The rhino horn has become “gold” as it is rumoured to have medicinal properties. The horn is also used as a status symbol to show success and wealth in some African and Asian countries.
Rhino horns are used to reduce hangovers and high fever, detoxify the body, and as a form of beauty through jewellery making.
In 2020, the northern white rhino went extinct as the last remaining male died in Sudan and the two remaining females were too old to reproduce.
Challenges facing the fight against rhino poaching
There have been low detection facilities at entry and exit points in and out of Africa. Illegal traders are changing the way the park wildlife products are transported.
One of the ways is crashing the rhino horn into powder form or processing them into beads to decade the custom authorities.
Poor wildlife crime awareness in itself limits concrete enforcement of wildlife policies. Wildlife criminals escape through weak legislation and uneven enforcement of laws in some African countries.
Insufficient resources, poor international legal cooperation, and institutional inadequacies also limit the process of investigation into this illegal trade market.

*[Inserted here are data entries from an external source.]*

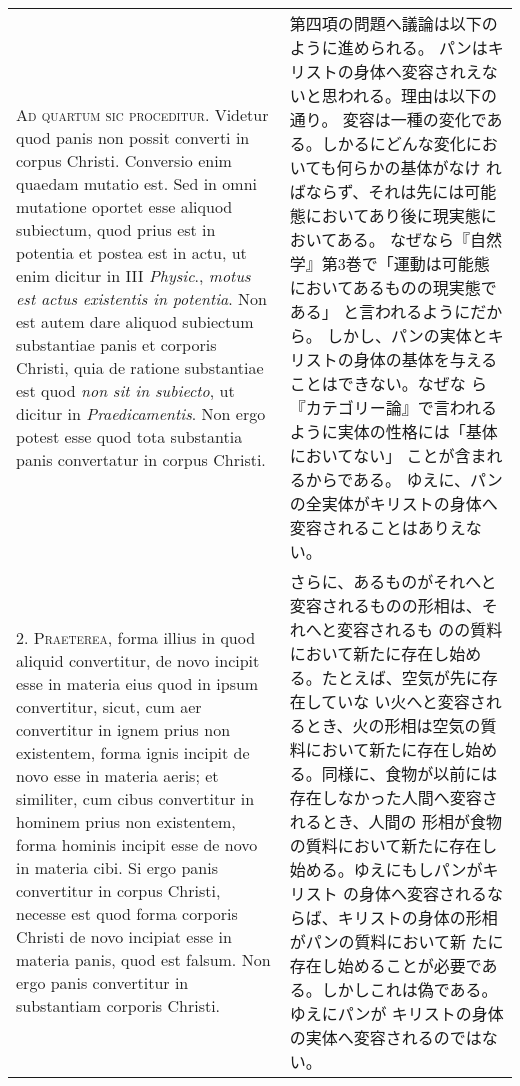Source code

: \documentclass[10pt]{jsarticle} %
\begin{document}
\begin{longtable}{p{21em}p{21em}}

{\scshape Ad quartum sic proceditur}. Videtur quod panis non possit converti in
corpus Christi. Conversio enim quaedam mutatio est. Sed in omni
mutatione oportet esse aliquod subiectum, quod prius est in potentia
et postea est in actu, ut enim dicitur in III {\itshape Physic}., {\itshape motus est actus
existentis in potentia}. Non est autem dare aliquod subiectum
substantiae panis et corporis Christi, quia de ratione substantiae est
quod {\itshape non sit in subiecto}, ut dicitur in {\itshape Praedicamentis}. Non ergo
potest esse quod tota substantia panis convertatur in corpus Christi.

&

第四項の問題へ議論は以下のように進められる。
パンはキリストの身体へ変容されえないと思われる。理由は以下の通り。
変容は一種の変化である。しかるにどんな変化においても何らかの基体がなけ
 ればならず、それは先には可能態においてあり後に現実態においてある。
なぜなら『自然学』第3巻で「運動は可能態においてあるものの現実態である」
 と言われるようにだから。
しかし、パンの実体とキリストの身体の基体を与えることはできない。なぜな
 ら『カテゴリー論』で言われるように実体の性格には「基体においてない」
 ことが含まれるからである。
ゆえに、パンの全実体がキリストの身体へ変容されることはありえない。

\\

2. {\scshape Praeterea}, forma illius in quod aliquid convertitur, de novo incipit
esse in materia eius quod in ipsum convertitur, sicut, cum aer
convertitur in ignem prius non existentem, forma ignis incipit de novo
esse in materia aeris; et similiter, cum cibus convertitur in hominem
prius non existentem, forma hominis incipit esse de novo in materia
cibi. Si ergo panis convertitur in corpus Christi, necesse est quod
forma corporis Christi de novo incipiat esse in materia panis, quod
est falsum. Non ergo panis convertitur in substantiam corporis
Christi.

&

さらに、あるものがそれへと変容されるものの形相は、それへと変容されるも
 のの質料において新たに存在し始める。たとえば、空気が先に存在していな
 い火へと変容されるとき、火の形相は空気の質料において新たに存在し始め
 る。同様に、食物が以前には存在しなかった人間へ変容されるとき、人間の
 形相が食物の質料において新たに存在し始める。ゆえにもしパンがキリスト
 の身体へ変容されるならば、キリストの身体の形相がパンの質料において新
 たに存在し始めることが必要である。しかしこれは偽である。ゆえにパンが
 キリストの身体の実体へ変容されるのではない。


\end{longtable}
\end{document}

Possible solutions to rhino poaching.
African Wildlife Foundation together with other concerned stakeholders has come with ways to combat this illicit trade:
- Introduction of sniffer dogs to catch wildlife criminals.
- Microchipping rhino horns and ivory to detect them in exit points, airports, and travel routes.
- Certification and permit issuance to legal traders in rhino horn to prevent laundering.
- Educating consumers on the negative effects of rhino poaching.
Streamlining wildlife crime prosecution, law enforcement, and investigations across African states will help ease the prosection process of wildlife poachers.
To halt the rhino poaching crisis, RhinoAlive suggested that legalizing rhino horn trading would combat rhino poaching, but experts still believe that alone will not save the rhinos from poaching.
A legal rhino horn supply would distribute better quality to the consumer market with more efficiency and reliability. This would consequently make it difficult for the illegal traders and poachers to match the quality in the market.
Opponents to legalization have argued that a legal trade will remove the stigma around using rhino horns and hence increase the demand exponentially.
Rhino poaching continues to advance despite some countries in Africa legalizing rhino horn trade to combat illicit trade.
RhinoAlive said that South Africa already had a large stock of rhino horns from natural deaths and dehorning. the country saved the rhino from extinction and has built up 93 per cent of the world’s rhinos herds.
A study by The Conversation shows that consumers prefer and are willing to pay more for rhino horns from wild and semi-wild environments to captive-bred rhinos who they perceive as “farmed”. Furthermore, they believe that wild rhino horns have better medicinal efficacy than farmed ones.
The study has proved a major challenge to the legalizing process as a way of combating rhino poaching.